Nome complicado de dizer, música simples de digerir e conquistar – assim podem ser descritos os Hurray for the Riff Raff.
É um daqueles fenómenos que parece já não ocorrer hoje em dia – com tantos canais de onde podem surgir novas descobertas musicais, os Hurray for the Riff Raff nunca se aproximaram de nenhum dos radares que tenho espalhados, qual Câmara Municipal de Lisboa à caça do motorista incauto. E no entanto, eis que existem desde 2007. Eis que já contam com oito álbuns na sua carreira. Eis que Alynda Segarra, que é a banda em si, é um poço de vida e que merece ser escutada.
LIFE ON EARTH surgir em Fevereiro. Como já lá vão uns meses, nem sei precisar como lá cheguei, mas o que importa é que desde então ficou a maturar, sempre em lume brando, aparecendo aqui e ali nas escutas aleatórias a que às vezes recorro para ser surpreendido pelo algoritmo. E as músicas foram entrando, primeiro a provavelmente mais catchy de todas, “RHODODENDRON“, um folk indie saboroso e aconchegante. Seguiu-se um trio de músicas delicadas e subtis que me faziam sempre olhar para o ecrã para ver de quem eram – “LIFE ON EARTH” canção, “ROSEMARY’S TEARS” e “nightqueen” e tornou-se inevitável ouvir o álbum de uma ponta à outra. Recorrentemente. Sucessivamente. Até ser conquistado pela beleza e aparente simplicidade que lhe está inerente em cada canção, em cada recanto, em cada verso que Alynda nos atira.

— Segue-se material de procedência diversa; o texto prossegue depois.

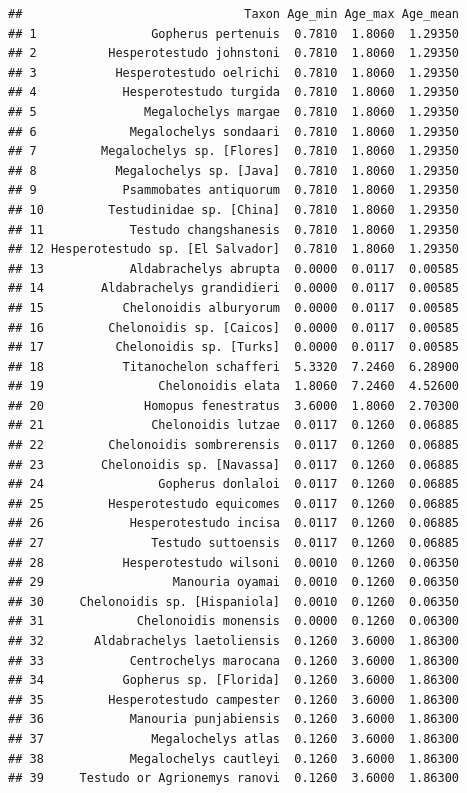 \documentclass[]{article}
\begin{document}
\begin{verbatim}
##                               Taxon Age_min Age_max Age_mean
## 1                Gopherus pertenuis  0.7810  1.8060  1.29350
## 2          Hesperotestudo johnstoni  0.7810  1.8060  1.29350
## 3           Hesperotestudo oelrichi  0.7810  1.8060  1.29350
## 4            Hesperotestudo turgida  0.7810  1.8060  1.29350
## 5               Megalochelys margae  0.7810  1.8060  1.29350
## 6             Megalochelys sondaari  0.7810  1.8060  1.29350
## 7         Megalochelys sp. [Flores]  0.7810  1.8060  1.29350
## 8           Megalochelys sp. [Java]  0.7810  1.8060  1.29350
## 9            Psammobates antiquorum  0.7810  1.8060  1.29350
## 10         Testudinidae sp. [China]  0.7810  1.8060  1.29350
## 11            Testudo changshanesis  0.7810  1.8060  1.29350
## 12 Hesperotestudo sp. [El Salvador]  0.7810  1.8060  1.29350
## 13            Aldabrachelys abrupta  0.0000  0.0117  0.00585
## 14        Aldabrachelys grandidieri  0.0000  0.0117  0.00585
## 15           Chelonoidis alburyorum  0.0000  0.0117  0.00585
## 16         Chelonoidis sp. [Caicos]  0.0000  0.0117  0.00585
## 17          Chelonoidis sp. [Turks]  0.0000  0.0117  0.00585
## 18           Titanochelon schafferi  5.3320  7.2460  6.28900
## 19                Chelonoidis elata  1.8060  7.2460  4.52600
## 20              Homopus fenestratus  3.6000  1.8060  2.70300
## 21               Chelonoidis lutzae  0.0117  0.1260  0.06885
## 22         Chelonoidis sombrerensis  0.0117  0.1260  0.06885
## 23        Chelonoidis sp. [Navassa]  0.0117  0.1260  0.06885
## 24                Gopherus donlaloi  0.0117  0.1260  0.06885
## 25         Hesperotestudo equicomes  0.0117  0.1260  0.06885
## 26            Hesperotestudo incisa  0.0117  0.1260  0.06885
## 27               Testudo suttoensis  0.0117  0.1260  0.06885
## 28           Hesperotestudo wilsoni  0.0010  0.1260  0.06350
## 29                  Manouria oyamai  0.0010  0.1260  0.06350
## 30     Chelonoidis sp. [Hispaniola]  0.0010  0.1260  0.06350
## 31             Chelonoidis monensis  0.0000  0.1260  0.06300
## 32       Aldabrachelys laetoliensis  0.1260  3.6000  1.86300
## 33            Centrochelys marocana  0.1260  3.6000  1.86300
## 34           Gopherus sp. [Florida]  0.1260  3.6000  1.86300
## 35         Hesperotestudo campester  0.1260  3.6000  1.86300
## 36            Manouria punjabiensis  0.1260  3.6000  1.86300
## 37               Megalochelys atlas  0.1260  3.6000  1.86300
## 38            Megalochelys cautleyi  0.1260  3.6000  1.86300
## 39     Testudo or Agrionemys ranovi  0.1260  3.6000  1.86300

\end{verbatim}
\end{document}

Segarra podia ser um porta-estandarte, uma amostra física do que é ser americana no século XXI. Com raízes porto riquenhas, cresceu no Bronx mas cedo percebeu que queria mais. Percorreu o país de comboio e boleias, só com uma mochila às costas, descobrindo-o, absorvendo-o, até se decidir por Nova Orleães como poiso para se dedicar à música. Uma “nature punk” como a própria se descreve, activista, não por acaso o nome da banda serve para celebrar os riff raff – forasteiros e indigentes que ameaçavam o status quo: “a ralé, os esquisitos e os poetas, as mulheres rebeldes e as ativistas” que a sociedade desconsidera. De tocar nas ruas aos concertos, aos discos em editoras independentes foi um saltinho e, repetindo-me, eis que já tem oito álbuns na sua bagagem.
Não podia terminar esta crónica sem mencionar a pérola perfeita de LIFE ON EARTH – “PRECIOUS CARGO”, uma ode dedicada aos refugiados e imigrantes que fogem dos seus países em busca de melhores condições de vida. Com uma sonoridade de fundo trip-hop, absorver tudo o que ali é retratado é desolador, inquietante, sobretudo quando entra em “cena” a voz de um detido no I.C.E., os centros de detenção de emigrantes nos EUA onde a própria Alynda passou uns tempos a trabalhar na defesa dos seus direitos.
Neste momento, a poucas semanas de se fechar a votação para os tops do ano, é claro como a água que faz o nosso planeta especial que LIFE ON EARTH lá estará. Quem não o escutou estranhará. Quem por lá passou os ouvidos anuirá.